L’eau est donc bien plus que de l’eau. Et ne pas tenir compte de cette réalité conduit les hommes, quelque soit leur intelligence théorique et pratique, à ne trouver que des solutions éphémères, fruit d’une dialectique sans fin où la réponse à un problème est déjà un nouveau problème. Les solutions techniques, économiques, environnementales, politiques, sont incontournables mais elles doivent être articulées à la connaissance de la profondeur ontologique du créé qui est toujours bien plus que ce que l’on perçoit de lui. Nous avons, certes, besoin pour comprendre le monde d’une vision intégrative, globale mais cette approche globale ne doit pas seulement être horizontale, elle doit être aussi « profonde » ou verticale. Quiconque se contente d’une globalité horizontale, d’une systémique phénoménologique sans tenir compte de la profondeur du réel, de ses différents niveaux ou plans d’existence, est condamné à ne voir le réel qu’avec un œil. Il n’est pas étonnant, dès lors, que les solutions trouvées à tel ou tel problème ne durent qu’un temps.

 


[1] Cfr. L’initiative, visant la modification de la directive-cadre européenne, lancée par l’IERPE.

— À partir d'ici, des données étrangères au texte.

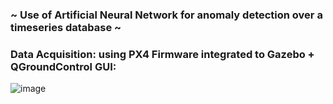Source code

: ### ~ Use of Artificial Neural Network for anomaly detection over a timeseries database ~

### Data Acquisition: using PX4 Firmware integrated to Gazebo + QGroundControl GUI:

![image](https://user-images.githubusercontent.com/60454486/190869658-0f86a52b-d46d-407b-a1c0-7789630531a1.png)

[2] Sourate 54, la Lune, verset 28

[3] Les Prophètes, v. 30

[4] Le Butin, v. 11

[5] R.GUENON, L’homme et son devenir selon le Vedanta, Editions traditionnelles, 1925, p.59

[6] Rappelons que pour René Guénon, le symbole n’est pas une figure littéraire, « il n’est pas un déguisement, il ne ment pas, il exprime seulement la vérité aussi adéquatement que le permettentles propres conditions d’existence de son plan de manifestation. Plus encore, il en est lui-même la projection : autrement dit, son être (de réalité seconde et inférieure) et sa fonction (de symbole d’une réalité supérieure) ne font qu’un. » (Jean Borella dans Du symbole selon René Guénon).